---------- RECORDS PROVIDED

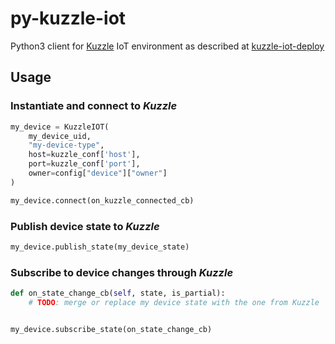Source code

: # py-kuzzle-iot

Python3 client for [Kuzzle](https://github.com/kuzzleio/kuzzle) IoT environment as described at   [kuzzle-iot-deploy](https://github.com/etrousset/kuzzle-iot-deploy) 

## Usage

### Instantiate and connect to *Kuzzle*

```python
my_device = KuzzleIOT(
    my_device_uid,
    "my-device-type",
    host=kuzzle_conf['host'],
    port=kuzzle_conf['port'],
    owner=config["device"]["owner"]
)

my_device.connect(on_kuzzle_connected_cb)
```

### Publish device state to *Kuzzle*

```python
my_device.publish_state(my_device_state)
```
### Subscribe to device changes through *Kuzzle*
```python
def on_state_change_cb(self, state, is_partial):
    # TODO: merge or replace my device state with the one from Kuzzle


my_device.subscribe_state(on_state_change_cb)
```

--------------------
---------- RECORDS PROVIDED

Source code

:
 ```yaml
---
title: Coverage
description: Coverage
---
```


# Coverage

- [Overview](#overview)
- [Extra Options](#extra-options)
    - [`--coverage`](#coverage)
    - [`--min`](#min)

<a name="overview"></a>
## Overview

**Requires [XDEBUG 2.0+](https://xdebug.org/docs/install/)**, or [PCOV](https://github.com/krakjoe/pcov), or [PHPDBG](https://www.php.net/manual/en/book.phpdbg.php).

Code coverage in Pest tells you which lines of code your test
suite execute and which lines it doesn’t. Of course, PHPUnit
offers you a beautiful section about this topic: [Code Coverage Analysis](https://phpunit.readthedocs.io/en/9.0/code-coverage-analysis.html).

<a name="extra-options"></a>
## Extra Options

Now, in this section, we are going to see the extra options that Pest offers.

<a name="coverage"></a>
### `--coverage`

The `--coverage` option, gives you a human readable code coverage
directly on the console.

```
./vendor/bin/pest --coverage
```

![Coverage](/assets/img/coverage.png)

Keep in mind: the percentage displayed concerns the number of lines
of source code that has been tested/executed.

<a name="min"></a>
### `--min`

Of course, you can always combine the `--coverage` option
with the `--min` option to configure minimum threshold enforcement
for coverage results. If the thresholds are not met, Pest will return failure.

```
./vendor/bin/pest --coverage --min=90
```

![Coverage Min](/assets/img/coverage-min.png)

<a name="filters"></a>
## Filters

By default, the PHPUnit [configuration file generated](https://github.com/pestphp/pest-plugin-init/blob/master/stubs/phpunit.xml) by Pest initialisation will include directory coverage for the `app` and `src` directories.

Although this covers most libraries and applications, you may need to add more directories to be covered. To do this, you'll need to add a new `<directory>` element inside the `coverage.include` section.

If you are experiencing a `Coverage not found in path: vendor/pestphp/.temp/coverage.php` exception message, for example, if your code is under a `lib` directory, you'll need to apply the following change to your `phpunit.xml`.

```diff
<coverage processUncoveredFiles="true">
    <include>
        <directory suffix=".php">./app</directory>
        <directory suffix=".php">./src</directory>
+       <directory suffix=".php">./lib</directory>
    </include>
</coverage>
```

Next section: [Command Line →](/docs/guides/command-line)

--------------------

### EXERCISE
The response should be the listing above, limited to the lines between the one holding "If you are experiencing" and the one holding "Next section: [Command", inclusive, reproduced exactly.

### ANSWER TO THE EXERCISE
If you are experiencing a `Coverage not found in path: vendor/pestphp/.temp/coverage.php` exception message, for example, if your code is under a `lib` directory, you'll need to apply the following change to your `phpunit.xml`.

```diff
<coverage processUncoveredFiles="true">
    <include>
        <directory suffix=".php">./app</directory>
        <directory suffix=".php">./src</directory>
+       <directory suffix=".php">./lib</directory>
    </include>
</coverage>
```

Next section: [Command Line →](/docs/guides/command-line)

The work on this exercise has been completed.